Gun safety groups condemned the vote.

“Today, the Florida House majority declared itself for sale to the highest bidder — proving that for a big enough check, they will look the other way as defective guns maim or kill our state’s law enforcement and gun owners,” said GIFFORDS Florida State Director Samantha Barrios. “This bill passed after Sig Sauer made sudden donations of more than $500,000 to Republican lawmakers, and that should horrify Floridians. Your representatives’ votes have been bought, and it’s only a matter of time before yet another defective Sig Sauer pistol injures another Florida law enforcement officer or gun owner. Despite this, our Republican leaders have chosen to remove victims’ ability to seek accountability in the courts, and have opted instead to protect Sig Sauer’s bottom line.”
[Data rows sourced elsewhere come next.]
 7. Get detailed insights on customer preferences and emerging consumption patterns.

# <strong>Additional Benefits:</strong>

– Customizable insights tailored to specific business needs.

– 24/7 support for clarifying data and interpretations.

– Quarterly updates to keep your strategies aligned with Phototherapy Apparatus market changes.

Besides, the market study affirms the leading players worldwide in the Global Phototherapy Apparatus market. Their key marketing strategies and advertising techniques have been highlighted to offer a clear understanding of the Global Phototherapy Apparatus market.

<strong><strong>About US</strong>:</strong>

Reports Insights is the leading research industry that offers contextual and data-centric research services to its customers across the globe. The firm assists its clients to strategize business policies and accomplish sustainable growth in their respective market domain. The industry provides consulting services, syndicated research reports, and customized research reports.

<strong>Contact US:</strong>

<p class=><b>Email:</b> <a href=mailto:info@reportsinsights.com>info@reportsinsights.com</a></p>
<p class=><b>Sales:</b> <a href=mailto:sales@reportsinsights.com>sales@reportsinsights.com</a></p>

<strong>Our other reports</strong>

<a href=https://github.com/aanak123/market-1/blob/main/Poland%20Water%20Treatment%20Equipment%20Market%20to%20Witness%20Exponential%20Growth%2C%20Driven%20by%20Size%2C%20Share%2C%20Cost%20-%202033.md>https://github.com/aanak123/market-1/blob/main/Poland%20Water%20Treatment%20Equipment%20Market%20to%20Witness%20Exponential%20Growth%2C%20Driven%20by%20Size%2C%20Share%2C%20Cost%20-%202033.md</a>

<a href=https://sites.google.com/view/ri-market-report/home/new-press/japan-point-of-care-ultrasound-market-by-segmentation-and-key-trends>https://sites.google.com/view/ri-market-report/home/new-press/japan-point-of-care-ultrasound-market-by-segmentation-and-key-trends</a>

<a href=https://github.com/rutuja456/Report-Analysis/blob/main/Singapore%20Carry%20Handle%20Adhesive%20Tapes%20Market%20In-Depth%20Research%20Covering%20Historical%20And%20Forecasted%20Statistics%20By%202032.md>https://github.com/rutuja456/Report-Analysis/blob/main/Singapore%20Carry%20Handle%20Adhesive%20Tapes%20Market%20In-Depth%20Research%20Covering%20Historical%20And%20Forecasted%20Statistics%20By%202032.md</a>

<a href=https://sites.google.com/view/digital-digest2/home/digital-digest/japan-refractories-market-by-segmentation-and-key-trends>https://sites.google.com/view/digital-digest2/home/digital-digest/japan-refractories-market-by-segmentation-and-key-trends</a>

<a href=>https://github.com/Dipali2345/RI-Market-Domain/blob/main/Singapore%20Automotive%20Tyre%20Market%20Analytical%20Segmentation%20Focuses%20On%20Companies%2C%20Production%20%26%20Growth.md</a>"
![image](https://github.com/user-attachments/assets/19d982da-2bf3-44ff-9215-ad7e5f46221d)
The final vote was not cast strictly along party lines. Democrats Bruce Antone and Yvonne Hinson joined the majority of Republicans in supporting the bill, while three Republicans — Peggy Seidman-Gossett, Susan Plasencia, and Danny Alvarez — voted against it.

Alvarez also serves as general counsel to the Tampa Police Benevolent Association, and wrote an op-ed last summer calling on all Florida law agencies to remove the P320 from service.